BAR BELLE: Daedylus

Daedylus

Food: nope
Dancing: oh yeah, baby
Pluses: drinks weren’t too pricey
Minuses: way too crowded

Just to set the record straight, the “Bar Ho” was not the Bar Belle. Those of you who are avid followers of this weekly masterpiece would obviously know it wasn’t the Bar Belle due to the lack of detail to clothing, hair and insignificant particulars that make this column so great. Plus the fraternity boy scene was so last semester.

Anyway, Thursday night came. Nobody wanted to go to Lulu’s (does anyone go there anymore?), so we were stuck lying around tossing ideas around. To be honest, the Bar Belle really didn’t want to go out, which is weird considering it was her favorite night of the weekend.

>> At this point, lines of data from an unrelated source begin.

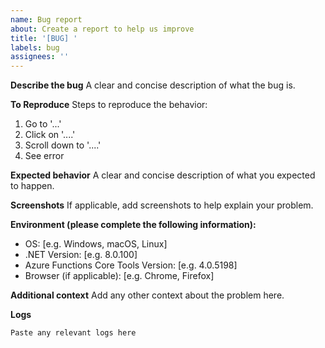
 ```yaml
---
name: Bug report
about: Create a report to help us improve
title: '[BUG] '
labels: bug
assignees: ''
---
```


**Describe the bug**
A clear and concise description of what the bug is.

**To Reproduce**
Steps to reproduce the behavior:
1. Go to '...'
2. Click on '....'
3. Scroll down to '....'
4. See error

**Expected behavior**
A clear and concise description of what you expected to happen.

**Screenshots**
If applicable, add screenshots to help explain your problem.

**Environment (please complete the following information):**
- OS: [e.g. Windows, macOS, Linux]
- .NET Version: [e.g. 8.0.100]
- Azure Functions Core Tools Version: [e.g. 4.0.5198]
- Browser (if applicable): [e.g. Chrome, Firefox]

**Additional context**
Add any other context about the problem here.

**Logs**
```
Paste any relevant logs here
```  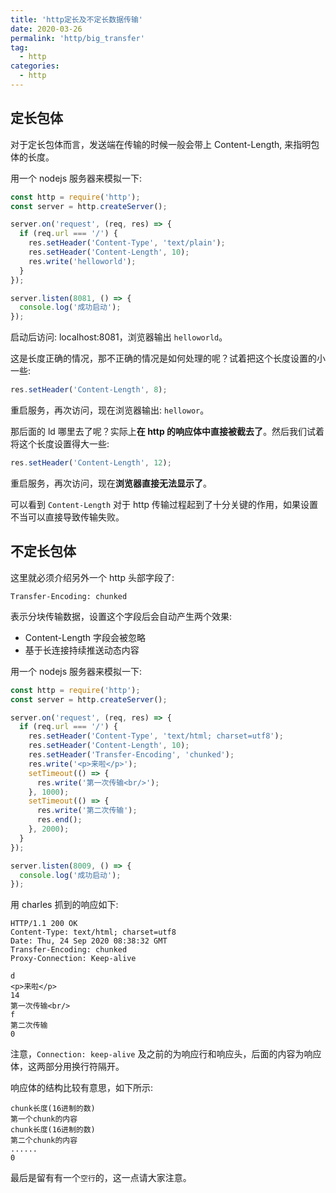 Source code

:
```yaml
---
title: 'http定长及不定长数据传输'
date: 2020-03-26
permalink: 'http/big_transfer'
tag:
  - http
categories:
  - http
---
```


## 定长包体

对于定长包体而言，发送端在传输的时候一般会带上 Content-Length, 来指明包体的长度。

用一个 nodejs 服务器来模拟一下:

```js
const http = require('http');
const server = http.createServer();

server.on('request', (req, res) => {
  if (req.url === '/') {
    res.setHeader('Content-Type', 'text/plain');
    res.setHeader('Content-Length', 10);
    res.write('helloworld');
  }
});

server.listen(8081, () => {
  console.log('成功启动');
});
```

启动后访问: localhost:8081，浏览器输出 `helloworld`。

这是长度正确的情况，那不正确的情况是如何处理的呢？试着把这个长度设置的小一些:

```js
res.setHeader('Content-Length', 8);
```

重启服务，再次访问，现在浏览器输出: `hellowor`。

那后面的 ld 哪里去了呢？实际上**在 http 的响应体中直接被截去了**。然后我们试着将这个长度设置得大一些:

```js
res.setHeader('Content-Length', 12);
```

重启服务，再次访问，现在**浏览器直接无法显示了**。

可以看到 `Content-Length` 对于 http 传输过程起到了十分关键的作用，如果设置不当可以直接导致传输失败。

## 不定长包体

这里就必须介绍另外一个 http 头部字段了:

```
Transfer-Encoding: chunked
```

表示分块传输数据，设置这个字段后会自动产生两个效果:

- Content-Length 字段会被忽略
- 基于长连接持续推送动态内容

用一个 nodejs 服务器来模拟一下:

```js
const http = require('http');
const server = http.createServer();

server.on('request', (req, res) => {
  if (req.url === '/') {
    res.setHeader('Content-Type', 'text/html; charset=utf8');
    res.setHeader('Content-Length', 10);
    res.setHeader('Transfer-Encoding', 'chunked');
    res.write('<p>来啦</p>');
    setTimeout(() => {
      res.write('第一次传输<br/>');
    }, 1000);
    setTimeout(() => {
      res.write('第二次传输');
      res.end();
    }, 2000);
  }
});

server.listen(8009, () => {
  console.log('成功启动');
});
```

用 charles 抓到的响应如下:

```
HTTP/1.1 200 OK
Content-Type: text/html; charset=utf8
Date: Thu, 24 Sep 2020 08:38:32 GMT
Transfer-Encoding: chunked
Proxy-Connection: Keep-alive

d
<p>来啦</p>
14
第一次传输<br/>
f
第二次传输
0
```

注意，`Connection: keep-alive` 及之前的为响应行和响应头，后面的内容为响应体，这两部分用换行符隔开。

响应体的结构比较有意思，如下所示:

```
chunk长度(16进制的数)
第一个chunk的内容
chunk长度(16进制的数)
第二个chunk的内容
......
0

```

最后是留有有一个`空行`的，这一点请大家注意。
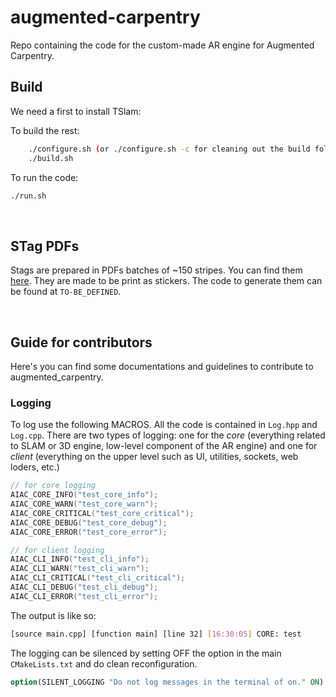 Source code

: # augmented-carpentry

Repo containing the code for the custom-made AR engine for Augmented Carpentry.

## Build
We need a first to install TSlam:

To build the rest:
```bash
    ./configure.sh (or ./configure.sh -c for cleaning out the build folder)
    ./build.sh
```
To run the code:
```bash
./run.sh
```

<br />

## STag PDFs
Stags are prepared in PDFs batches of ~150 stripes. You can find them [here](https://drive.google.com/drive/folders/1jic85gclymiV9014zc3tuUgIBq8lTyZr?usp=sharing).
They are made to be print as stickers. The code to generate them can be found at `TO-BE_DEFINED`.


<br />


## Guide for contributors
Here's you can find some documentations and guidelines to contribute to augmented_carpentry.

### Logging
To log use the following MACROS. All the code is contained in `Log.hpp` and `Log.cpp`. There are two types of logging: one for the *core* (everything related to SLAM or 3D engine, low-level component of the AR engine) and one for *client* (everything on the upper level such as UI, utilities, sockets, web loders, etc.)
```c++
// for core logging
AIAC_CORE_INFO("test_core_info");
AIAC_CORE_WARN("test_core_warn");
AIAC_CORE_CRITICAL("test_core_critical");
AIAC_CORE_DEBUG("test_core_debug");
AIAC_CORE_ERROR("test_core_error");

// for client logging
AIAC_CLI_INFO("test_cli_info");
AIAC_CLI_WARN("test_cli_warn");
AIAC_CLI_CRITICAL("test_cli_critical");
AIAC_CLI_DEBUG("test_cli_debug");
AIAC_CLI_ERROR("test_cli_error");
```
The output is like so:
```bash
[source main.cpp] [function main] [line 32] [16:30:05] CORE: test
```
The logging can be silenced by setting OFF the option in the main `CMakeLists.txt` and do clean reconfiguration.
```cmake
option(SILENT_LOGGING "Do not log messages in the terminal of on." ON)
``` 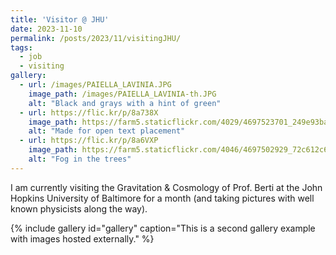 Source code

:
 ```yaml
---
title: 'Visitor @ JHU'
date: 2023-11-10
permalink: /posts/2023/11/visitingJHU/
tags:
  - job
  - visiting
gallery:
  - url: /images/PAIELLA_LAVINIA.JPG
    image_path: /images/PAIELLA_LAVINIA-th.JPG
    alt: "Black and grays with a hint of green"
  - url: https://flic.kr/p/8a738X
    image_path: https://farm5.staticflickr.com/4029/4697523701_249e93ba23_q.jpg
    alt: "Made for open text placement"
  - url: https://flic.kr/p/8a6VXP
    image_path: https://farm5.staticflickr.com/4046/4697502929_72c612c636_q.jpg
    alt: "Fog in the trees"
---
```


I am currently visiting the Gravitation & Cosmology of Prof. Berti at the John Hopkins University of Baltimore for a month (and taking pictures with well known physicists along the way). 

{% include gallery id="gallery" caption="This is a second gallery example with images hosted externally." %}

Earlier in the week she had committed her Thursday night to some new friends, but as the week progressed she had every intention of forfeiting to Must See TV. Somehow they found her phone number and called the Belle, and there was no backing out. So she was stuck going to Daedylus (sounds like “dateless” when said real fast).

The place was packed and everyone there was from Thurston (perhaps that is a generalization, only about 76 percent of them were Thurstonites) which just made the Bar Belle feel down right old. The best part of the evening was getting her underage roommate drunk and seeing her give out a bogus phone number to a guy who was putting on his best Enrique Suave moves but in reality was a total dweeb.

After about an hour the Bar Belle declared, “Drunk people are so obnoxious” and wanted to leave. You see, the Belle made a pact with some friends that she could get through a few weekends without hitting the bottle. The problem with this agreement is that she realized that drunk people are really annoying.